During the rise of Theranos, Elizabeth Holmes became famous and a symbol of enterprenaurship in the USA, with the technology and economic newspapers and magazines dedicating articles and covers to her. For instance, and article from Wired titled [This Woman Invented a Way to Run 30 Lab Tests on Only One Drop of Blood]](https://www.wired.com/2014/02/elizabeth-holmes-theranos/). In 2015, she was appointed a member of the Harvard Medical School Board of Fellows and was named one of Time magazine’s “Time 100 most influential people”.
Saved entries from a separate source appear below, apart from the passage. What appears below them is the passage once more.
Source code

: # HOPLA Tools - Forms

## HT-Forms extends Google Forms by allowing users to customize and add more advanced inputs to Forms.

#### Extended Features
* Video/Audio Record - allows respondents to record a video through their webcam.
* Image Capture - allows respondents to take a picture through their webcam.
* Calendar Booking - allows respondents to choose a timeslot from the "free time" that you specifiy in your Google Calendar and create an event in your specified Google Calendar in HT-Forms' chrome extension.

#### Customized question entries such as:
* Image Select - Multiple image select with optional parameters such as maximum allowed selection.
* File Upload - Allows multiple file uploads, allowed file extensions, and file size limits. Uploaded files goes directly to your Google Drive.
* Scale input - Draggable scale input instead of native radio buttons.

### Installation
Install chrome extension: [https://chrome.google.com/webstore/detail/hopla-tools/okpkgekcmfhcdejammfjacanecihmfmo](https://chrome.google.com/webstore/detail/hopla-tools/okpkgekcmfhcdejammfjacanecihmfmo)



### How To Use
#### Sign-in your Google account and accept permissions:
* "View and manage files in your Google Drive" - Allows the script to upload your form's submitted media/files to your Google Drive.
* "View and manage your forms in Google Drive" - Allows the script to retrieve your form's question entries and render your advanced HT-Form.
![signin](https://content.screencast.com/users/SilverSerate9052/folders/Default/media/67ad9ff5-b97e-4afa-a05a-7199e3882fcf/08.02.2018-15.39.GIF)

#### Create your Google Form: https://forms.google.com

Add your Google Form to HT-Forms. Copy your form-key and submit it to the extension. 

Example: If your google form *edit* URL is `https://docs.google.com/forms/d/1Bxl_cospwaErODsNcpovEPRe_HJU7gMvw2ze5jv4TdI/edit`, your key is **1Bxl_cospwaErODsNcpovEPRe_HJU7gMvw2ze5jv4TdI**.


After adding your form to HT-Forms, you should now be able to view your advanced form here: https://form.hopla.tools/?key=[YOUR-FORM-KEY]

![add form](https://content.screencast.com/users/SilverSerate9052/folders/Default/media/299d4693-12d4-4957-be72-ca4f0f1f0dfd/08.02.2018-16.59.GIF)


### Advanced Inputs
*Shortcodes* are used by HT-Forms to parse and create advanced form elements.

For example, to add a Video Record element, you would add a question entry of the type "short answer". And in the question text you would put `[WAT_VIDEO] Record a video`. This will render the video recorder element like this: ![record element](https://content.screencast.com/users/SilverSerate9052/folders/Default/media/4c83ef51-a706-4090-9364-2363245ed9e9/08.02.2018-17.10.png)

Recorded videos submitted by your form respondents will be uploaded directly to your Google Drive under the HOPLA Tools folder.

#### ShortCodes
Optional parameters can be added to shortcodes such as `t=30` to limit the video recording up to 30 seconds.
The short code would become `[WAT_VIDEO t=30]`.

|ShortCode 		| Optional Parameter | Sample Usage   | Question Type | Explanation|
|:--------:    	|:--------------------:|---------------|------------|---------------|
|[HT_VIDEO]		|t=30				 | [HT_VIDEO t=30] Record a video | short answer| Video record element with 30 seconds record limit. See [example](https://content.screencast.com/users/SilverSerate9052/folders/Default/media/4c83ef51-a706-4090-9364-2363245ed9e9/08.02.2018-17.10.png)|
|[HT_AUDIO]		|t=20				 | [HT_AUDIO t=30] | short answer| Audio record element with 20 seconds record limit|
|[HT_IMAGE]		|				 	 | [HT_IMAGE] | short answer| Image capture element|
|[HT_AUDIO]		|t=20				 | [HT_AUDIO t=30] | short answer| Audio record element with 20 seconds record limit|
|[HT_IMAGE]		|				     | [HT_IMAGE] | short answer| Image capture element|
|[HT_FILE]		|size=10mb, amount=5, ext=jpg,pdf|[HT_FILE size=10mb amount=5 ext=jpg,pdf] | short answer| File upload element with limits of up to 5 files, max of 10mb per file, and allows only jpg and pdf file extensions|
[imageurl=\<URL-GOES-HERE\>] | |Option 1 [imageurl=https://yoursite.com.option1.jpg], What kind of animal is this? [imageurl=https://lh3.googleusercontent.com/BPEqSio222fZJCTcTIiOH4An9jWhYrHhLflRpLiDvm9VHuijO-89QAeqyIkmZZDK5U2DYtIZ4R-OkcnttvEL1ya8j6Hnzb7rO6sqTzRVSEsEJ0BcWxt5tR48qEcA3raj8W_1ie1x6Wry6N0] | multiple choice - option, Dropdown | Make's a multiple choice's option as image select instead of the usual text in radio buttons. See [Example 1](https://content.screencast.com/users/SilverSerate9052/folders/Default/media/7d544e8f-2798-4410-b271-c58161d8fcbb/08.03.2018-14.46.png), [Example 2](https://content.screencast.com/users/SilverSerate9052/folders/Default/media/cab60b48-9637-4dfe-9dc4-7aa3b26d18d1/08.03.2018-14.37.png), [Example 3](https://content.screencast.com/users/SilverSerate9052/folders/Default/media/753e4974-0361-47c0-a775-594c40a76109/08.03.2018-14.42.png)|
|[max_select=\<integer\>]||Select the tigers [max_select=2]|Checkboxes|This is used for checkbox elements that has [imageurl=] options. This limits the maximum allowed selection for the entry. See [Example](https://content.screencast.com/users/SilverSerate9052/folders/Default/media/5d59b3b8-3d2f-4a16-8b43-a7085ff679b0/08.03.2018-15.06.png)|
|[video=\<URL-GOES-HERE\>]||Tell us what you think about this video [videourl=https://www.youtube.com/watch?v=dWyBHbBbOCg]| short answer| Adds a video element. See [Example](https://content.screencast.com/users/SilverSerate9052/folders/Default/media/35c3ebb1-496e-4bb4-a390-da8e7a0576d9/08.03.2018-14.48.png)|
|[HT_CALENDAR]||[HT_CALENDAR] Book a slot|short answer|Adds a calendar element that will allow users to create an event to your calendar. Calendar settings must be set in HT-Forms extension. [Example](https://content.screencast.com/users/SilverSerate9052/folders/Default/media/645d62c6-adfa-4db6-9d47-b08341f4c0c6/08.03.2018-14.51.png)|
On January 3, 2022, Holmes was found guilty on four counts of defrauding investors – three counts of wire fraud, and one of conspiracy to commit wire fraud. She was found not guilty on four counts of defrauding patients – three counts of wire fraud and one of conspiracy to commit wire fraud. The jury returned a “no verdict” on three counts of wire fraud against investors – the judge declared a mistrial on those counts and the government soon after agreed to dismiss them. Holmes is awaiting sentencing while remaining ‘at liberty’ on $500,000 bail, secured with property. She faces a maximum sentence of twenty years in prison, and a fine of $250,000, plus restitution, for each count of wire fraud and for each conspiracy count. The sentences would likely be served concurrently thus an effective maximum of 20 years total. Sentencing is scheduled for October 17, 2022. — Wikipedia

The company and its founders broke several ethical principles and standards such as honesty, integrity, and credibility. False statements were provided to investors, employees, partners and customers (See more at SF Magazine). Many Medical Doctors worked at Theranos, and one of their principles from the medical Hippocratic Oath is: primum non nocere, i.e. first do not to harm (or “I will abstain from all intentional wrong-doing and harm”). Wrong methodologies were employed, poor methods were used, and finally, wrong results were knowingly introduced on purpose into the system, reaching real people and jeopardising their lives.